Faute de places, des personnes ont été laissées dans des cellules normalement dédiées aux arrestations provisoires, soit des séjours ne pouvant pas dépasser 48 heures, comme le définit la loi. Or, la majorité des personnes passées par là y ont été détenues bien plus longtemps, 10 jours en moyenne en 2021.
Cette situation illégale est dénoncée depuis des années par la Commission des visiteurs du Grand Conseil vaudois. "On est vraiment démunis devant cette situation", déplore sa présidente, la PLR Marion Wahlen au micro de La Matinale.
La création des Grands-Marais pas suffisante
Le canton de Vaud a toutefois pris des mesures afin d’améliorer les conditions de détention au sein des zones carcérales, comme l’aménagement de douches chauffées, la distribution d’eau à volonté ou la présence quotidienne de professionnels de santé. Le recours aux bracelets électroniques est aussi plus fréquent. Mais la situation ne s’améliore pas, note la Commission dans son rapport, et la durée de détention dans ces cellules reste contraire à la loi.
Le problème est en effet plus profond et découle, comme le souligne la Commission des visiteurs, d’une surpopulation carcérale. L’établissement du Bois-Mermet par exemple était occupé à 160% en 2021 lors de la visite des députés. "On est dans un constat de surpopulation, c'est vraiment un gros problème et on est mis devant le fait accompli", constate Marion Wahlen.

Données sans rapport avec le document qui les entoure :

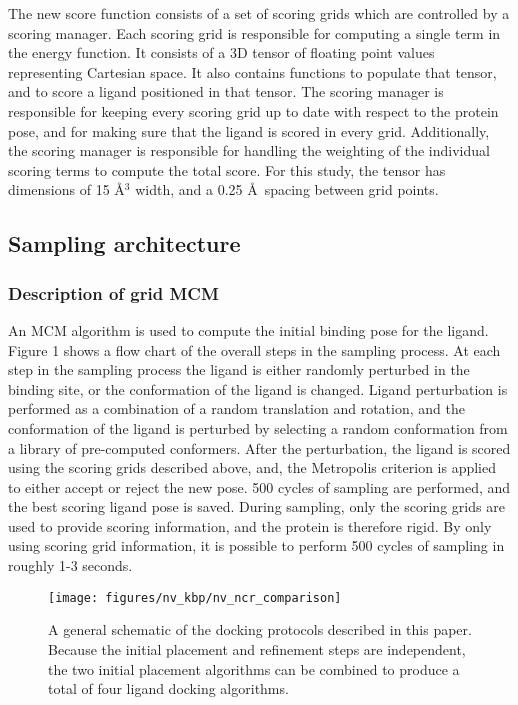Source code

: The new score function consists of a set of scoring grids which are controlled by a scoring manager.
Each scoring grid is responsible for computing a single term in the energy function.
It consists of a 3D tensor of floating point values representing Cartesian space.
It also contains functions to populate that tensor, and to score a ligand positioned in that tensor.
The scoring manager is responsible for keeping every scoring grid up to date with respect to the protein pose, and for making sure that the ligand is scored in every grid.
Additionally, the scoring manager is responsible for handling the weighting of the individual scoring terms to compute the total score.
For this study, the tensor has dimensions of 15 \AA$^{3}$ width, and a 0.25 \AA\ spacing between grid points. 

\subsection{Sampling architecture}
\subsubsection{Description of grid MCM}
An MCM algorithm is used to compute the initial binding pose for the ligand.
Figure 1 shows a flow chart of the overall steps in the sampling process.
At each step in the sampling process the ligand is either randomly perturbed in the binding site, or the conformation of the ligand is changed.
Ligand perturbation is performed as a combination of a random translation and rotation, and the conformation of the ligand is perturbed by selecting a random conformation from a library of pre-computed conformers.
After the perturbation, the ligand is scored using the scoring grids described above, and, the Metropolis criterion is applied to either accept or reject the new pose.
500 cycles of sampling are performed, and the best scoring ligand pose is saved.
During sampling, only the scoring grids are used to provide scoring information, and the protein is therefore rigid.
By only using scoring grid information, it is possible to perform 500 cycles of sampling in roughly 1-3 seconds.

\begin{figure}
\centering
\texttt{[image: figures/nv\_kbp/nv\_ncr\_comparison]}
\caption{
A general schematic of the docking protocols described in this paper.
Because the initial placement and refinement steps are independent, the two initial placement algorithms can be combined to produce a total of four ligand docking algorithms.  
}
\label{fig:docking_flowchart}
\end{figure}

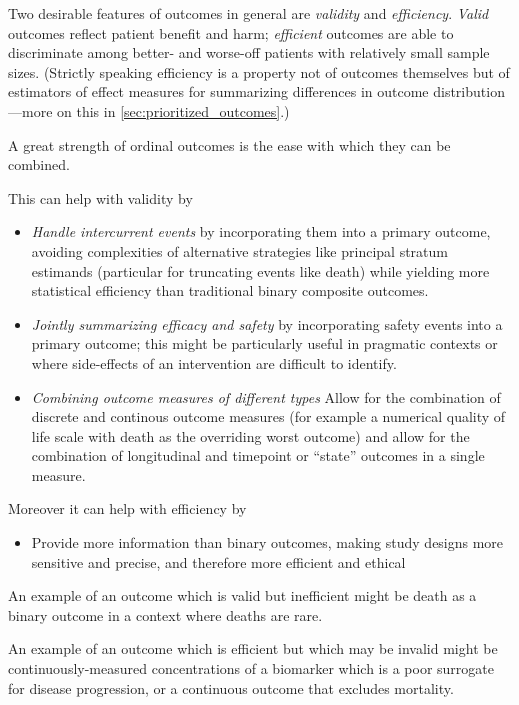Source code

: \documentclass[
  11pt,
  fleqn
]{article}
\begin{document}
Two desirable features of outcomes in general are \emph{validity} and
\emph{efficiency}. \emph{Valid} outcomes reflect patient benefit and harm;
\emph{efficient} outcomes are able to discriminate among better- and worse-off
patients with relatively small sample sizes. (Strictly speaking efficiency is a
  property not of outcomes themselves but of estimators of effect measures for
  summarizing differences in outcome distribution---more on this in
\ref{sec:prioritized_outcomes}.)

A great strength of ordinal outcomes is the ease with which they can
be combined.

This can help with validity by

\begin{itemize}
  \item \emph{Handle intercurrent events} by incorporating them into a primary
    outcome, avoiding complexities of alternative strategies like
    principal stratum
    estimands (particular for truncating events like death) while
    yielding more
    statistical efficiency than traditional binary composite outcomes.

  \item \emph{Jointly summarizing efficacy and safety} by incorporating
    safety events into a
    primary outcome; this might be particularly useful in pragmatic
    contexts or where side-effects of an intervention are difficult to identify.

  \item \emph{Combining outcome measures of different types} Allow
    for the combination of discrete and continous outcome
    measures (for
      example a numerical quality of life scale with death as the
      overriding worst
    outcome) and allow for the combination of longitudinal and timepoint or
    ``state'' outcomes in a single measure.
\end{itemize}

Moreover it can help with efficiency by

\begin{itemize}
  \item Provide more information than binary outcomes, making study
    designs more sensitive and precise, and
    therefore more efficient and ethical
\end{itemize}

An example of an outcome which is valid but inefficient might be
death as a binary outcome in a context where deaths
are rare.

An example of an outcome which is efficient but which may be invalid
might be continuously-measured concentrations of a biomarker which is a poor
surrogate for disease progression, or a continuous outcome that
excludes mortality.
\end{document}
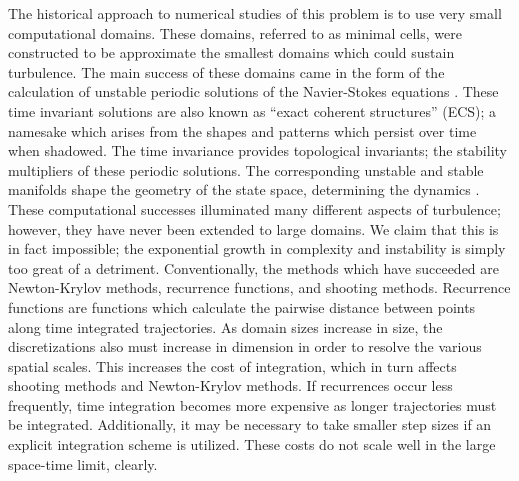The historical approach to numerical studies of this problem is to use very small computational domains.
These domains, referred to as minimal cells, were constructed to be approximate the smallest domains which
could sustain turbulence. The main success of these domains came in the  form of 
the calculation of unstable periodic solutions of the Navier-Stokes equations .
These time invariant solutions are also known as ``exact coherent structures'' (ECS);
a namesake which arises from the shapes and patterns which persist over time when shadowed. The
time invariance provides topological invariants; the stability multipliers of these periodic solutions.
The corresponding unstable and stable manifolds shape the geometry of the state space, determining
the dynamics  . These computational successes illuminated many different aspects of turbulence; however,
they have never been extended to large domains. We claim
that this is in fact impossible; the exponential growth in complexity and instability is simply
too great of a detriment. Conventionally, the methods which have succeeded are Newton-Krylov methods,
recurrence functions, and {\spt} shooting methods. Recurrence functions are functions
which calculate the pairwise distance between points along time integrated trajectories. As
{\spt} domain sizes increase in size, the discretizations also must increase in dimension in
order to resolve the various spatial scales. This increases the cost of integration, which
in turn affects shooting methods and Newton-Krylov methods. If recurrences
occur less frequently, time integration becomes more expensive as longer trajectories must
be integrated. Additionally, it may be necessary to take smaller step sizes if an explicit
integration scheme is utilized. These costs do not scale well in the large space-time limit, clearly.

Certes, la future prison des Grands-Marais devrait voir le jour à Orbe en 2030 en une étape, ce qui est "une bonne nouvelle". Mais ça ne résoudra pas tout, selon elle. "On le voit bien, la prison du Bois-Mermet est saturée depuis des années. Si on devait la rénover, ce qui n'est pas du tout à l'ordre du jour, la prison des Grand-Marais serait complète pour un certain temps. Donc on est sans grande solution, en tout cas pour la détention avant jugement."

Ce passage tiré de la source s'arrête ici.